Z pewnością są ciekawe sposoby. Wszystko zależy od pomysłów szkoły. Oto przykłady z niektórych szkół podstawowych: pewna grupa tańczy do układu muzycznego, inna korzysta z udostępnionego Orlika, i sprzętu sportowego - chętni wybierają sobie odpowiedni rekwizyt i z nim spędzają czas podczas przerwy. Jest dzień uśmiechu, podczas którego stawia się na żarty i dobry humor, albo dzień ciszy, opatrzony spokojnymi rozmowami, czytaniem prasy, spacerami i wiele innych ciekawych pomysłów.

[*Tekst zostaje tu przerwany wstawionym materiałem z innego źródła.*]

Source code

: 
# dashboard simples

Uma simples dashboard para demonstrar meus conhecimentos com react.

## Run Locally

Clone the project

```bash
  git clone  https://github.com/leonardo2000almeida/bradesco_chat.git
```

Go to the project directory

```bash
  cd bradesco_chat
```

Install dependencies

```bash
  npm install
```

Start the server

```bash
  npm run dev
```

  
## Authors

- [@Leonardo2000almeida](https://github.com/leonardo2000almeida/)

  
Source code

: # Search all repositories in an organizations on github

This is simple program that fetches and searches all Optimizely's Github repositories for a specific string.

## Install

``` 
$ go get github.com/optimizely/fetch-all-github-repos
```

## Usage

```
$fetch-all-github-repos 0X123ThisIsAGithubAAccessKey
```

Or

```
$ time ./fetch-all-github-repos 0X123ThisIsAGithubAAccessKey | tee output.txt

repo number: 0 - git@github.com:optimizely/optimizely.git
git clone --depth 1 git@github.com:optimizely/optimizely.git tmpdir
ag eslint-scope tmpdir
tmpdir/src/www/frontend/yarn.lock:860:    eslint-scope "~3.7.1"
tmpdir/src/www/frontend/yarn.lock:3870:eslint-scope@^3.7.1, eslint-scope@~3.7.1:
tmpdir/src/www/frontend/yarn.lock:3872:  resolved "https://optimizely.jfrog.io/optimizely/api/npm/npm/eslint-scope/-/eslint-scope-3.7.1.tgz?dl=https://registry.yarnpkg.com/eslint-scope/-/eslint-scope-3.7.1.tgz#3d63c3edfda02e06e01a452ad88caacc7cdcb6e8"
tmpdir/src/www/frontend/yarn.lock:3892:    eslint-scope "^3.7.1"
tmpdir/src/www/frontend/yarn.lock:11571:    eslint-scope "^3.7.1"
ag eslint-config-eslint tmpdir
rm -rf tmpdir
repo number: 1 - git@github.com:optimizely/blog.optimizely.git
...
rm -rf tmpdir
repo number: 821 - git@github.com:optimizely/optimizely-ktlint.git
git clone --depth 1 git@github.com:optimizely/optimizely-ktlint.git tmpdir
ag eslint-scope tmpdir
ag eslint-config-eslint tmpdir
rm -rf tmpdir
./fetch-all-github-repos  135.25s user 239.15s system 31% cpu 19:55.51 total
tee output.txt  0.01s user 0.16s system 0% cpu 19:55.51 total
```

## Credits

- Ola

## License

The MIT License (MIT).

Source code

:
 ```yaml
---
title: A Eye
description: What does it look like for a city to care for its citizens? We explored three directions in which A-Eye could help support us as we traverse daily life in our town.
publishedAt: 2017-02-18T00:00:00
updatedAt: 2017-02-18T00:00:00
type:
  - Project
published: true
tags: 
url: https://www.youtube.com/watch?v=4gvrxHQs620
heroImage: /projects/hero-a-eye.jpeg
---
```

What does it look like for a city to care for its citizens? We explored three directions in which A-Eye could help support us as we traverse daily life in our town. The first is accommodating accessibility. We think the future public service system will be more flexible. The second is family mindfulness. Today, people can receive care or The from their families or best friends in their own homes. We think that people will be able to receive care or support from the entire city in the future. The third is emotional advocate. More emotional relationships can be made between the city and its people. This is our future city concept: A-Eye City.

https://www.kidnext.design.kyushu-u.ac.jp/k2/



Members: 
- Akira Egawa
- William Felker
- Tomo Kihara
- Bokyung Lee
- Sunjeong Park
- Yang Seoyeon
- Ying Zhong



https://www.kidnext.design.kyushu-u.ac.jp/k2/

Uczniowie szkół średnich spędzają przerwy w inny sposób. Tam działają ,,kąciki logiczne", rozwijające myślenie, strefy gier plastycznych rozwijają zdolności umysłowe, zajęcia w bibliotece polegające na czytaniu lektur czy pisaniu ciekawych artykułów do gazetki szkolnej. Ale są szkoły, w których podczas przerw zatłoczone są korytarze, w których swobodne poruszanie jest arcytrudne. Dlatego część uczniów, chcąc poczuć odrobinę swobody, wybiega ze szkoły na świeże powietrze. Wykorzystują te 10 - 15 minut, aby... “puścić dymka”. Skupiają się między blokami na osiedlach i “zaciągają” zwykłymi i e-papierosami. Wpuszczają chmury dymu w powietrze, ale i do swoich płuc. Palą chłopcy i dziewczyny. Czasami chcą tym zaimponować rówieśnikom. Twierdzą, że palenie ich uspakaja, odpręża. Papieros pomaga im odreagować, poradzić z niepowodzeniem i stresem. Palenie rekompensuje wiele braków.
Gdy mija przerwa wolnym krokiem wracają na lekcje. Są odprężeni, zadowoleni i pewni siebie. Tylko pomniejszeni o jakość swojego życia i zdrowia.